For their Once album, Nightwish had planned to give a grand concert in London with a live orchestra, as the progressive metal band Dream Theater had done on what later would be their Score album, and this project is still in the works. In an interview in December 2007, Holopainen said that they have been planning the concert and that this was something he really wanted to do, but that the locale they needed was already booked for two years in advance. The show was never played though, but according to Holopainen it is still in the future plans for other tours.

Setlist

Dispelling the rumours that Anette Olzon would never be capable of performing old Nightwish hit songs, the band used a setlist containing songs from all their album, except for Angels Fall First and the Over the Hills and Far Away EP He was not afraid that Olzon would not be able to perform the songs that Turunen usually sang, because even on her demo she showed her ability performing for example "Ever Dream" and "Higher Than Hope", but he has confirmed that they will never again play songs "The Phantom of the Opera", "Passion and the Opera" and "Stargazers", as these go beyond Olzon's non-operatic vocal style. Despite this, the former and the latter were brought back when Floor Jansen joined the band in 2012.

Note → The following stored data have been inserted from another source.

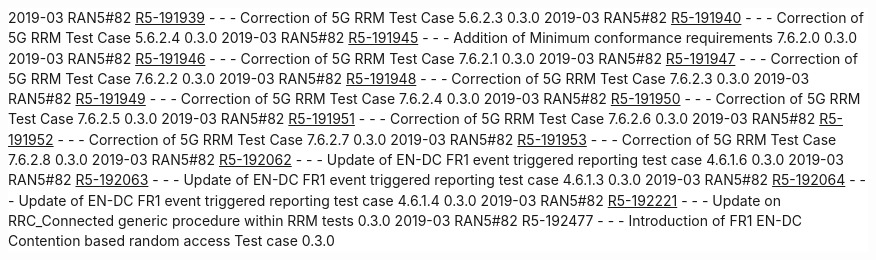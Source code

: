   2019-03              RAN5\#82           [R5-191939](http://www.3gpp.org/ftp/tsg_ran/WG5_Test_ex-T1/TSGR5_82_Athens/Docs/R5-191939.zip)   \-       \-        \-        Correction of 5G RRM Test Case 5.6.2.3                                                                                                                          0.3.0
  2019-03              RAN5\#82           [R5-191940](http://www.3gpp.org/ftp/tsg_ran/WG5_Test_ex-T1/TSGR5_82_Athens/Docs/R5-191940.zip)   \-       \-        \-        Correction of 5G RRM Test Case 5.6.2.4                                                                                                                          0.3.0
  2019-03              RAN5\#82           [R5-191945](http://www.3gpp.org/ftp/tsg_ran/WG5_Test_ex-T1/TSGR5_82_Athens/Docs/R5-191945.zip)   \-       \-        \-        Addition of Minimum conformance requirements 7.6.2.0                                                                                                            0.3.0
  2019-03              RAN5\#82           [R5-191946](http://www.3gpp.org/ftp/tsg_ran/WG5_Test_ex-T1/TSGR5_82_Athens/Docs/R5-191946.zip)   \-       \-        \-        Correction of 5G RRM Test Case 7.6.2.1                                                                                                                          0.3.0
  2019-03              RAN5\#82           [R5-191947](http://www.3gpp.org/ftp/tsg_ran/WG5_Test_ex-T1/TSGR5_82_Athens/Docs/R5-191947.zip)   \-       \-        \-        Correction of 5G RRM Test Case 7.6.2.2                                                                                                                          0.3.0
  2019-03              RAN5\#82           [R5-191948](http://www.3gpp.org/ftp/tsg_ran/WG5_Test_ex-T1/TSGR5_82_Athens/Docs/R5-191948.zip)   \-       \-        \-        Correction of 5G RRM Test Case 7.6.2.3                                                                                                                          0.3.0
  2019-03              RAN5\#82           [R5-191949](http://www.3gpp.org/ftp/tsg_ran/WG5_Test_ex-T1/TSGR5_82_Athens/Docs/R5-191949.zip)   \-       \-        \-        Correction of 5G RRM Test Case 7.6.2.4                                                                                                                          0.3.0
  2019-03              RAN5\#82           [R5-191950](http://www.3gpp.org/ftp/tsg_ran/WG5_Test_ex-T1/TSGR5_82_Athens/Docs/R5-191950.zip)   \-       \-        \-        Correction of 5G RRM Test Case 7.6.2.5                                                                                                                          0.3.0
  2019-03              RAN5\#82           [R5-191951](http://www.3gpp.org/ftp/tsg_ran/WG5_Test_ex-T1/TSGR5_82_Athens/Docs/R5-191951.zip)   \-       \-        \-        Correction of 5G RRM Test Case 7.6.2.6                                                                                                                          0.3.0
  2019-03              RAN5\#82           [R5-191952](http://www.3gpp.org/ftp/tsg_ran/WG5_Test_ex-T1/TSGR5_82_Athens/Docs/R5-191952.zip)   \-       \-        \-        Correction of 5G RRM Test Case 7.6.2.7                                                                                                                          0.3.0
  2019-03              RAN5\#82           [R5-191953](http://www.3gpp.org/ftp/tsg_ran/WG5_Test_ex-T1/TSGR5_82_Athens/Docs/R5-191953.zip)   \-       \-        \-        Correction of 5G RRM Test Case 7.6.2.8                                                                                                                          0.3.0
  2019-03              RAN5\#82           [R5-192062](http://www.3gpp.org/ftp/tsg_ran/WG5_Test_ex-T1/TSGR5_82_Athens/Docs/R5-192062.zip)   \-       \-        \-        Update of EN-DC FR1 event triggered reporting test case 4.6.1.6                                                                                                 0.3.0
  2019-03              RAN5\#82           [R5-192063](http://www.3gpp.org/ftp/tsg_ran/WG5_Test_ex-T1/TSGR5_82_Athens/Docs/R5-192063.zip)   \-       \-        \-        Update of EN-DC FR1 event triggered reporting test case 4.6.1.3                                                                                                 0.3.0
  2019-03              RAN5\#82           [R5-192064](http://www.3gpp.org/ftp/tsg_ran/WG5_Test_ex-T1/TSGR5_82_Athens/Docs/R5-192064.zip)   \-       \-        \-        Update of EN-DC FR1 event triggered reporting test case 4.6.1.4                                                                                                 0.3.0
  2019-03              RAN5\#82           [R5-192221](http://www.3gpp.org/ftp/tsg_ran/WG5_Test_ex-T1/TSGR5_82_Athens/Docs/R5-192221.zip)   \-       \-        \-        Update on RRC\_Connected generic procedure within RRM tests                                                                                                     0.3.0
  2019-03              RAN5\#82           R5-192477                                                                                        \-       \-        \-        Introduction of FR1 EN-DC Contention based random access Test case                                                                                              0.3.0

The ballad "Eva" was performed only a few times in the tour, as well as "Sleeping Sun", while "Cadence of Her Last Breath" and "She Is My Sin" haven't been performed since the 2008 concerts in Australia. During the 2008 European leg, "Slaying the Dreamer" and "She Is My Sin" were performed in selected dates while "Dead to the World" and "The Siren" were included in the usual setlist, remaining until the end of the tour. During this European leg, the Irish musician Troy Donockley joined the band on stage to play Uilleann pipes on "The Islander" and "Last of the Wilds", and the native-American singer John Two-Hawks joined the band in a few dates to sing and play flute on "Stone People" and "Creek Mary's Blood". Also during the European leg the band started to play a version of Megadeth's Symphony of Destruction, occasionally replaced by the original "While Your Lips Are Still Red", both featuring Marko Hietala on led vocals. In the second North American leg in 2008 the band brought back their "Come Cover Me" song, played until the end of the Latin American tour in November.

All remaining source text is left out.